One electrode is placed inside the pipette while another is located in a bath solution. When an external bias is applied between these two electrodes, a current flow is detected. Completing the overall electrical circuit, one needs to account for two electrical resistances at the channel assuming that the resistance of the bath solution is negligible. The first electrical resistance emanates from the frustum shape of the pipette while the second results from the distance between the pipette and the sample surface. When the pipette is far from the surface, the latter electrical resistance diminishes, reaching a saturated current because the resistance due to the tip shape is almost constant during the measurement. As the pipette gets closer to the sample however, the volume of the conductive ion channel between the probe and the sample becomes smaller, resulting in a rapid decrease of the ion current, which is in turn used as a reference feedback signal. One can also apply an AC modulation to the technique in order to achieve a more stable operation [1] during measurement.
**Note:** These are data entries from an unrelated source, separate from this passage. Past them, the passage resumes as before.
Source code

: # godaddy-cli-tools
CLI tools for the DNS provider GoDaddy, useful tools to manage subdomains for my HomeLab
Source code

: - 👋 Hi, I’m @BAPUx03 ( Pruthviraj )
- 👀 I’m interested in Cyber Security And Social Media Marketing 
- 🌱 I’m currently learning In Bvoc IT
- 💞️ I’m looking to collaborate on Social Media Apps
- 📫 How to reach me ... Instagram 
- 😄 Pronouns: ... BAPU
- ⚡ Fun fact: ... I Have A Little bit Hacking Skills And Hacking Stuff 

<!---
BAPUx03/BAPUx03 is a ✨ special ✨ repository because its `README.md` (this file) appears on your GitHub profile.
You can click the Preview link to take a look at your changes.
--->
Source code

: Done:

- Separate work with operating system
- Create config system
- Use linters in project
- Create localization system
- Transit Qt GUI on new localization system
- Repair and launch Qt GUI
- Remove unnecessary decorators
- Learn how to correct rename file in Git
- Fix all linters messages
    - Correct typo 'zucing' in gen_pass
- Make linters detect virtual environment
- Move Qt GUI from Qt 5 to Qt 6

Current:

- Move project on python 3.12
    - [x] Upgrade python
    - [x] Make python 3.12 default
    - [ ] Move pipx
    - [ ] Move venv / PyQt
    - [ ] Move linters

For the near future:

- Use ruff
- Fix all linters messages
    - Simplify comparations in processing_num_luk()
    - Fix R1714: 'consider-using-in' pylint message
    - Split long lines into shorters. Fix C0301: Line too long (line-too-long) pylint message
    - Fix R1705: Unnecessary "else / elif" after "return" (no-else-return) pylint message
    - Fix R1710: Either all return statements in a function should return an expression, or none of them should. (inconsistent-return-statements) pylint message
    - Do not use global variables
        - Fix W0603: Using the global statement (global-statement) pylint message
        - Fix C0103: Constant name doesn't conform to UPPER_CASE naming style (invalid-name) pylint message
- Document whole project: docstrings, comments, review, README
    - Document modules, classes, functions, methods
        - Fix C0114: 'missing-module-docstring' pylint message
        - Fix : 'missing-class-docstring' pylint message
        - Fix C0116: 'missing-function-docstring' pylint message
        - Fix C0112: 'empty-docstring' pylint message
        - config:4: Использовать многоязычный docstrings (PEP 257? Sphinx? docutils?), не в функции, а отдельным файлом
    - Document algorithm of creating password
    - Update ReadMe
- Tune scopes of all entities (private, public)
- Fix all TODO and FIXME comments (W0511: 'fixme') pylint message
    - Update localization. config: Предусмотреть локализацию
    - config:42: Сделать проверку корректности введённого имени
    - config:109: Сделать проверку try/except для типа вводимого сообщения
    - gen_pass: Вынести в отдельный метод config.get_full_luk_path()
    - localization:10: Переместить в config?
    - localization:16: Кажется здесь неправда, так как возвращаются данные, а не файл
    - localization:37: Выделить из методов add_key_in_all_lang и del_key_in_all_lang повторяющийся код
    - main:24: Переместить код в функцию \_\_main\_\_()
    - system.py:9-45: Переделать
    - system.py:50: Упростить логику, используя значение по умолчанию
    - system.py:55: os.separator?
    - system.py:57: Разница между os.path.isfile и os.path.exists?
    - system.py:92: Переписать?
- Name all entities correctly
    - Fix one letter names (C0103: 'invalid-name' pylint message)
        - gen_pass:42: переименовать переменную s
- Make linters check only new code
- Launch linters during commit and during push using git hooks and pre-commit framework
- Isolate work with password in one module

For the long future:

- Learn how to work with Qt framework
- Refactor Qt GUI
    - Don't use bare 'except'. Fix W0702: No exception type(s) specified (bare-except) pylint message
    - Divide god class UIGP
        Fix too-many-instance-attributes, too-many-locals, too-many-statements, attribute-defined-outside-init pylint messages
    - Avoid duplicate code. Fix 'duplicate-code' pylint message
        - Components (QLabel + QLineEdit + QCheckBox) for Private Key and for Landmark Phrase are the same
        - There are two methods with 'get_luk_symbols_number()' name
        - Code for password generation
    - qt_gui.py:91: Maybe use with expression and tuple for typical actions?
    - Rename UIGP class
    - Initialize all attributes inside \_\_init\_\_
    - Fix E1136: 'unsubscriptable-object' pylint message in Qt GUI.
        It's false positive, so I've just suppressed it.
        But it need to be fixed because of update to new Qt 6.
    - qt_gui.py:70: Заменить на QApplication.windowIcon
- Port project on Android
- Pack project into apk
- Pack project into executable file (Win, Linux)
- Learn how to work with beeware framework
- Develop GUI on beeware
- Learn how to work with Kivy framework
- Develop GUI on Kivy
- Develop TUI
Although ICM was developed many years ago, it has not been widely used during the last decade due to the instrumentation complexity and the subsequent operational instability, in particular the large Z-bandwidth requirement for proper Z-servo feedback.

Live Cell Membrane Imaging with SICM

The cell membrane is probably the most important component of a cell. Most cellular activity is mediated via the membrane. However, it is extremely difficult to monitor a live cell membrane at the nanometre scale. Furthermore, the transparency of the membrane makes it virtually impossible to observe with light microscopy.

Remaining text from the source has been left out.